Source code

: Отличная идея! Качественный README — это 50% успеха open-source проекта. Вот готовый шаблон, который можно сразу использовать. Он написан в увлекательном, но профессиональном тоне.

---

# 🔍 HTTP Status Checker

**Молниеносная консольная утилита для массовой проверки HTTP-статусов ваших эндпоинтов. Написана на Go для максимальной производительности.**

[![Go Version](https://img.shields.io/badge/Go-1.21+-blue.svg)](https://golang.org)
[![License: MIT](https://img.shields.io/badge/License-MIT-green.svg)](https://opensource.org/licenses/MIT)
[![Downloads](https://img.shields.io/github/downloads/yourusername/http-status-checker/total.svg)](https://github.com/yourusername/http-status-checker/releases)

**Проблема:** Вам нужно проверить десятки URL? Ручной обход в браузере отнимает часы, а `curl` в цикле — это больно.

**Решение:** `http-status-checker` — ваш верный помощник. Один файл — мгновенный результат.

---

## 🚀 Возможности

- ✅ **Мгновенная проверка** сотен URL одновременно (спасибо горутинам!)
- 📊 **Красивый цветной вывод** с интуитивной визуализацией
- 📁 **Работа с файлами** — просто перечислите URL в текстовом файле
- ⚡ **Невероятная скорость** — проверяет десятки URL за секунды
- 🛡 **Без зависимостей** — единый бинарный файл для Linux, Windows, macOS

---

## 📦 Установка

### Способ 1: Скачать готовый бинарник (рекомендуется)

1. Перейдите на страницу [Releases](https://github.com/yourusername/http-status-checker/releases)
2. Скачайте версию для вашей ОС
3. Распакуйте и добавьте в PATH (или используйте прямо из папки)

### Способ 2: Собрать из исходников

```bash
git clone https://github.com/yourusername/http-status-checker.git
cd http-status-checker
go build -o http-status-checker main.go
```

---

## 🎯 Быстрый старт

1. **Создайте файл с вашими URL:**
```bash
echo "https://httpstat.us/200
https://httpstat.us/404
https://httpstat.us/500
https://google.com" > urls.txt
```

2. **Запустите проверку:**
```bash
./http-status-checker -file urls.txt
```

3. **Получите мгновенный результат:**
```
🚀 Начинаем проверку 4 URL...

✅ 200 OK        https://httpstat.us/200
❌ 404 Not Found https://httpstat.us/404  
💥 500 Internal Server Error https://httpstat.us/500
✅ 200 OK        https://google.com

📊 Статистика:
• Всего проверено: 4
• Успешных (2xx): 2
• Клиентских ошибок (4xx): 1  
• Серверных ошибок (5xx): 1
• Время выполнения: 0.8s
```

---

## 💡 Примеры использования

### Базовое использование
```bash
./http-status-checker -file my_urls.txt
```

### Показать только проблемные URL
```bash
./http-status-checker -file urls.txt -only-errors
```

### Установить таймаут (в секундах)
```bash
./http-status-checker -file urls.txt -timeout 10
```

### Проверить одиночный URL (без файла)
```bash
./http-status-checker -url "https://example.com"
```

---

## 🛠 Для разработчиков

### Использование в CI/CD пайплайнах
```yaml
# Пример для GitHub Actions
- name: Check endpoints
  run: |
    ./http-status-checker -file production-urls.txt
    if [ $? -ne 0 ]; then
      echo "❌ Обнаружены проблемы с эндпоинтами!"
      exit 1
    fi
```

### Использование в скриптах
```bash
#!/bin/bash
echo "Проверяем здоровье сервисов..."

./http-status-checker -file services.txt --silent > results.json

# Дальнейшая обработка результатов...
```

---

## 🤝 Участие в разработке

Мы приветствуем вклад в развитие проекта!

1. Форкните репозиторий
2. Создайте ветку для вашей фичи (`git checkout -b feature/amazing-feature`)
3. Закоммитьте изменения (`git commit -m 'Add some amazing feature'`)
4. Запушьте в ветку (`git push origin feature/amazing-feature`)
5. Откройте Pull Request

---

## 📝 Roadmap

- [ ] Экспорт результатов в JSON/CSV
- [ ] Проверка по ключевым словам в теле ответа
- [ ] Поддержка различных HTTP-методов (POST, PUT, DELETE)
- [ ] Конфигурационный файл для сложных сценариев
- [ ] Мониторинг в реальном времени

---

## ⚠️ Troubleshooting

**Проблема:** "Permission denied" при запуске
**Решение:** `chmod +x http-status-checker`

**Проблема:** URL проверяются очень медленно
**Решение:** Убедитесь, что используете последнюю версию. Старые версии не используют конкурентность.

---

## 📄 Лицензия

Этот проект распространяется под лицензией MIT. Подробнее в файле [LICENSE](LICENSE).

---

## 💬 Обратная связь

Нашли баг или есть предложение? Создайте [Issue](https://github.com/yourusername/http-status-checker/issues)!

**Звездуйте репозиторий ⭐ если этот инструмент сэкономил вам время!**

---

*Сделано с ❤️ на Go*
•••
- **What the task requires**
What must be returned is the line with "- [ ] Поддержка" plus every line after it to the end of the entries, exactly as they appear.

- **Response to the task**
- [ ] Поддержка различных HTTP-методов (POST, PUT, DELETE)
- [ ] Конфигурационный файл для сложных сценариев
- [ ] Мониторинг в реальном времени

---

## ⚠️ Troubleshooting

**Проблема:** "Permission denied" при запуске
**Решение:** `chmod +x http-status-checker`

**Проблема:** URL проверяются очень медленно
**Решение:** Убедитесь, что используете последнюю версию. Старые версии не используют конкурентность.

---

## 📄 Лицензия

Этот проект распространяется под лицензией MIT. Подробнее в файле [LICENSE](LICENSE).

---

## 💬 Обратная связь

Нашли баг или есть предложение? Создайте [Issue](https://github.com/yourusername/http-status-checker/issues)!

**Звездуйте репозиторий ⭐ если этот инструмент сэкономил вам время!**

---

*Сделано с ❤️ на Go*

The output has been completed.